The party asserting waiver of arbitration must demonstrate: (1) knowledge of an existing right to compel arbitration; and (2) intentional acts inconsistent with that existing right, and the burden for establishing waiver is no longer heavy.

In her employment contract with Defendant, Plaintiff agreed to settle disputes by arbitration. Despite this agreement, Plaintiff filed a class action suit in California state court in October 2017, alleging violations of state wage-and-hour laws. Defendant asserted its right to arbitration as an affirmative defense and removed the case to federal district court under the Class Action Fairness Act. Defendant moved to compel arbitration, which was granted by the district court. Plaintiff timely appealed the district court’s order compelling arbitration arguing that Defendant waited too long, thus waiving its right to arbitration. Following two recent Supreme Court cases, Epic Systems Corp. v. Lewis, 138 S. Ct. 1612 (2018) and Morgan v. Sundance, Inc., 142 S. Ct. 1708 (2022), the court adopted the rule that “a party asserting waiver must demonstrate: (1) knowledge of an existing right to compel arbitration; and (2) intentional acts inconsistent with that existing right.” Similarly, the Court recognized that the burden of establishing a waiver was no longer “heavy.” Despite this new lower burden, the Court held that Plaintiff failed to satisfy both prongs.

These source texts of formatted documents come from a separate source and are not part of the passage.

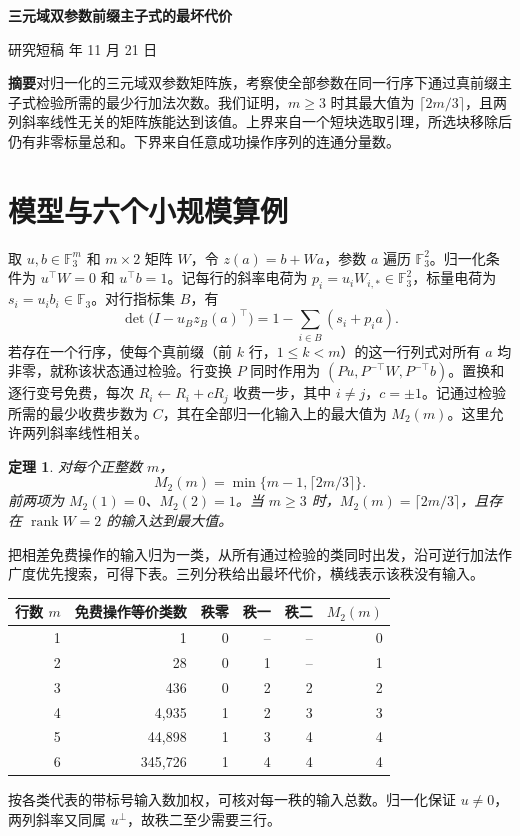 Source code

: \documentclass[UTF8,scheme=plain,a4paper,11pt]{ctexart}
\newcommand{\F}{\mathbb F_3}
\newtheorem{thm}{定理}
\begin{document}
\fontsize{12}{18.5}\selectfont
\begin{center}
{\LARGE\bfseries 三元域双参数前缀主子式的最坏代价\par}
\medskip 研究短稿  年 11 月 21 日
\end{center}
\noindent\textbf{摘要}\quad 对归一化的三元域双参数矩阵族，考察使全部参数在同一行序下通过真前缀主子式检验所需的最少行加法次数。我们证明，$m\ge3$ 时其最大值为 $\lceil2m/3\rceil$，且两列斜率线性无关的矩阵族能达到该值。上界来自一个短块选取引理，所选块移除后仍有非零标量总和。下界来自任意成功操作序列的连通分量数。

\section{模型与六个小规模算例}
取 $u,b\in\F^m$ 和 $m\times2$ 矩阵 $W$，令 $z(a)=b+Wa$，参数 $a$ 遍历 $\F^2$。归一化条件为 $u^\top W=0$ 和 $u^\top b=1$。记每行的斜率电荷为 $p_i=u_iW_{i,*}\in\F^2$，标量电荷为 $s_i=u_i b_i\in\F$。对行指标集 $B$，有
\[
 \det\bigl(I-u_B z_B(a)^\top\bigr)=1-\sum_{i\in B}(s_i+p_i a).
\]
若存在一个行序，使每个真前缀（前 $k$ 行，$1\le k<m$）的这一行列式对所有 $a$ 均非零，就称该状态通过检验。行变换 $P$ 同时作用为 $(Pu,P^{-\top}W,P^{-\top}b)$。置换和逐行变号免费，每次 $R_i\gets R_i+cR_j$ 收费一步，其中 $i\ne j$，$c=\pm1$。记通过检验所需的最少收费步数为 $C$，其在全部归一化输入上的最大值为 $M_2(m)$。这里允许两列斜率线性相关。
\begin{thm}\label{th}
对每个正整数 $m$，
\[
 M_2(m)=\min\{m-1,\lceil2m/3\rceil\}.
\]
前两项为 $M_2(1)=0$、$M_2(2)=1$。当 $m\ge3$ 时，$M_2(m)=\lceil2m/3\rceil$，且存在 $\operatorname{rank}W=2$ 的输入达到最大值。
\end{thm}
把相差免费操作的输入归为一类，从所有通过检验的类同时出发，沿可逆行加法作广度优先搜索，可得下表。三列分秩给出最坏代价，横线表示该秩没有输入。
\begin{center}\small
\begin{tabular}{r r r r r r}\toprule
行数 $m$ & 免费操作等价类数 & 秩零 & 秩一 & 秩二 & $M_2(m)$\\\midrule
1&1&0&--&--&0\\2&28&0&1&--&1\\3&436&0&2&2&2\\
4&4,935&1&2&3&3\\5&44,898&1&3&4&4\\6&345,726&1&4&4&4\\\bottomrule
\end{tabular}
\end{center}
按各类代表的带标号输入数加权，可核对每一秩的输入总数。归一化保证 $u\ne0$，两列斜率又同属 $u^\perp$，故秩二至少需要三行。
\end{document}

Although Plaintiff satisfied the first prong, Plaintiff could not establish that Defendant made intentional acts of waiver. Because Defendant pleaded arbitration in response to the original complaint and did not take advantage of the judicial forum by seeking a judgment on the merits or requesting a large amount of discovery, Defendant's acts were inconsistent with an intentional act of waiver. AFFIRMED.